1.3. Corpora of the present study

1.3.1. The R̥g-Veda

The R̥gVeda (from √ r̥c- ‘praise, verse’ + veda ‘knowledge’) represents the most ancient Indian collection ( sam̥hitā ‘put together’) of hymns ( sūktas (literally) ‘well said’) addressed to the Vedic gods, mantras, magic spells, and sacred formulas. It belongs with the four canonical sacred texts of Hinduism, known as the Vedas, which also include the Sāmaveda ‘veda of chants’, the Yajurveda ‘veda of the sacrifices’, and the Atharvaveda ‘veda of the magic spells’. Together, they constitute the so-called “early Vedic” or “mantra language”, the most ancient variety of Old Indo-Aryan.

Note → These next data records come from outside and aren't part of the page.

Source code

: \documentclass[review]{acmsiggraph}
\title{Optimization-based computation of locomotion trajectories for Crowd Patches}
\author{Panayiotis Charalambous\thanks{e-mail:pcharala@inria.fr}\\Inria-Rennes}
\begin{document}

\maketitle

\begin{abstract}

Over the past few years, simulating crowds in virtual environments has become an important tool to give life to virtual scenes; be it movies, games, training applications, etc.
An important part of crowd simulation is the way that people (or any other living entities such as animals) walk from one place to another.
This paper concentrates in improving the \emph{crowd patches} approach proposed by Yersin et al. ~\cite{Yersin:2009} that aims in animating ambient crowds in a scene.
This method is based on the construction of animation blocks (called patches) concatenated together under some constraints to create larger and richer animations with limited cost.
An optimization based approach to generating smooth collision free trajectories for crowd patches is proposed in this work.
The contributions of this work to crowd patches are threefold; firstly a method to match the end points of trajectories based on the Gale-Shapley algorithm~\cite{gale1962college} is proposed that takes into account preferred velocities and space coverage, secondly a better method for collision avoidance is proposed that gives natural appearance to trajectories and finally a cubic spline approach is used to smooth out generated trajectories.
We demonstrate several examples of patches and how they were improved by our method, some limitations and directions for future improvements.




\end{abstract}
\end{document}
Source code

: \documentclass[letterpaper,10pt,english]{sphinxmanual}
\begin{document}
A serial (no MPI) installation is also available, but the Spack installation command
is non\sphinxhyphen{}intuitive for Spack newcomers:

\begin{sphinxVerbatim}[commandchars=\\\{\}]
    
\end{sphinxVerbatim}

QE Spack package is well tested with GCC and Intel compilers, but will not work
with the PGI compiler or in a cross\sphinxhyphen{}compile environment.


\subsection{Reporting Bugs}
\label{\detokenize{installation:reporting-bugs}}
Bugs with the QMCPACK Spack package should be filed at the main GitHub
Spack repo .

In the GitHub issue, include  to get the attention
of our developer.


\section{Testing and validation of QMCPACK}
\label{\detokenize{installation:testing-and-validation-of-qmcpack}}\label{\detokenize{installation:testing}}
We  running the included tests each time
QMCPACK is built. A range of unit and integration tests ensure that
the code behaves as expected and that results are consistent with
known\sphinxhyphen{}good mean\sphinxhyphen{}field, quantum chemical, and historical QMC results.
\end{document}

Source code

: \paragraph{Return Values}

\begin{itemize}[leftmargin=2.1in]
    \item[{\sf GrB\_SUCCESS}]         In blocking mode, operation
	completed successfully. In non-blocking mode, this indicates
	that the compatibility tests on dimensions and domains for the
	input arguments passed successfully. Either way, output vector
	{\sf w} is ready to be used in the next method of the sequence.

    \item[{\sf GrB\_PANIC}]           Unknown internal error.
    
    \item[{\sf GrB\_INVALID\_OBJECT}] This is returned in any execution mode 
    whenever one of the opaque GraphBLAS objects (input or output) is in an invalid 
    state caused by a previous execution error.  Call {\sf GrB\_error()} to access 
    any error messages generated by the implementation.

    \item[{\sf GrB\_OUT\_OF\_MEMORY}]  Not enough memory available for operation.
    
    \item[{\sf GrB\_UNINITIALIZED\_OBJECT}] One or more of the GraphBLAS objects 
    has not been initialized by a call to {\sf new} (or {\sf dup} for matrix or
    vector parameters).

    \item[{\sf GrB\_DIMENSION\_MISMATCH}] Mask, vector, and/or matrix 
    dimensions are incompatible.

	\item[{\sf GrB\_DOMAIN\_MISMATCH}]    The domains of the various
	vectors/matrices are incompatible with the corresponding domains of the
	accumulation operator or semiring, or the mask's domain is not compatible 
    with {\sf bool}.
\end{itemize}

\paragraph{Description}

Together with the Vedas, the Vedic corpus also comprises later prose texts: the Brāhmaṇas , the Āraṇyakas , the Upaniṣads , and the Sūtras . Early Vedic can be considered a north-western dialect and as such is close to Avestan, whereas later Vedic shows many features of the central Vedic dialects, which approximate this variety to Classical Sanskrit. In particular, the language of the Āraṇyakas and Upaniṣads seems to attest an intermediate stage to that of the Sūtras , which is very close to Classical Sanskrit (Macdonell 1916: 1ff.).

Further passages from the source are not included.